SECCIONES

jueves, 16 de enero de 2014

En el confesionario

Mi infancia son recuerdos ¡ay! de un pueblo de Murcia,
con verdes huertos donde madura el limonero.
                                  (Imitando a Antonio Machado) 

De pequeño evitaba ir a confesarme; tenía miedo, porque el cura, un verdadero malasombra —es un eufemismo—, te reñía, te tiraba de las orejas, te daba un cogotazo, un capón…
—¿Te has tocado, hijo mío?
Y tú, encogido, con la barbilla en el pecho y la vista baja:
—Sí, padre.
¡Zass!
—¿Cuántas veces?
—No sé.
—¿Solo o acompañado?
—Solo.
¡Zass!
Etc.
Y todo en un ambiente oscuro, misterioso, ¿sagrado?…

Cómo me gustaría escribir como Antonio Martínez Sarrión, para describir, con esa su prosa magnífica, el turbador entorno que me viene del recuerdo.

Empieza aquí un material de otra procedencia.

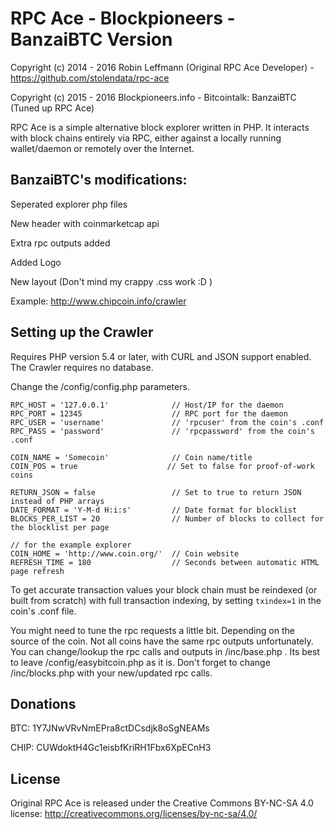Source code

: RPC Ace - Blockpioneers - BanzaiBTC Version
==============================

Copyright (c) 2014 - 2016 Robin Leffmann (Original RPC Ace Developer) - https://github.com/stolendata/rpc-ace 

Copyright (c) 2015 - 2016 Blockpioneers.info - Bitcointalk: BanzaiBTC (Tuned up RPC Ace)

RPC Ace is a simple alternative block explorer written in PHP. It interacts with block chains entirely via RPC, either against a locally running wallet/daemon or remotely over the Internet.


BanzaiBTC's modifications:
------------------
Seperated explorer php files

New header with coinmarketcap api

Extra rpc outputs added

Added Logo

New layout (Don't mind my crappy .css work :D )


Example: http://www.chipcoin.info/crawler


Setting up the Crawler
------------------

Requires PHP version 5.4 or later, with CURL and JSON support enabled. The Crawler requires no database.

Change the /config/config.php parameters.

    RPC_HOST = '127.0.0.1'              // Host/IP for the daemon
    RPC_PORT = 12345                    // RPC port for the daemon
    RPC_USER = 'username'               // 'rpcuser' from the coin's .conf
    RPC_PASS = 'password'               // 'rpcpassword' from the coin's .conf

    COIN_NAME = 'Somecoin'              // Coin name/title
    COIN_POS = true                    // Set to false for proof-of-work coins

    RETURN_JSON = false                 // Set to true to return JSON instead of PHP arrays
    DATE_FORMAT = 'Y-M-d H:i:s'         // Date format for blocklist
    BLOCKS_PER_LIST = 20                // Number of blocks to collect for the blocklist per page

    // for the example explorer
    COIN_HOME = 'http://www.coin.org/'  // Coin website
    REFRESH_TIME = 180                  // Seconds between automatic HTML page refresh



To get accurate transaction values your block chain must be reindexed (or built from scratch) with full transaction indexing, by setting `txindex=1` in the coin's .conf file.

You might need to tune the rpc requests a little bit. Depending on the source of the coin. Not all coins have the same rpc outputs unfortunately. You can change/lookup the rpc calls and outputs in /inc/base.php . Its best to leave /config/easybitcoin.php as it is. Don't forget to change /inc/blocks.php with your new/updated rpc calls.

Donations
---------

BTC: 1Y7JNwVRvNmEPra8ctDCsdjk8oSgNEAMs

CHIP: CUWdoktH4Gc1eisbfKriRH1Fbx6XpECnH3


License
-------

Original RPC Ace is released under the Creative Commons BY-NC-SA 4.0 license: http://creativecommons.org/licenses/by-nc-sa/4.0/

… Durante las confesiones de los niños, en que desgranábamos las desobediencias, las mentiras, las sisas y las pajas, en la obligada admonición antes de imponer la penitencia a cumplir, no podía evitar que se formara en torno al penitente una tufarada a tabaco rancio, cera, ajo, dudosa higiene corporal, incienso, muelas picadas y testículos en exceso cargados, cuya síntesis era un aliento abrasador y metífico, que descargaba en el cogote del reo, el cual salía del confesionario confuso y sofocado hasta las cejas, ante la indudable condición de ungulado de aquel representante de Dios sobre la tierra.
                                                           
Antonio Martínez Sarrión: Infancia y corrupciones, Alfaguara, 1998.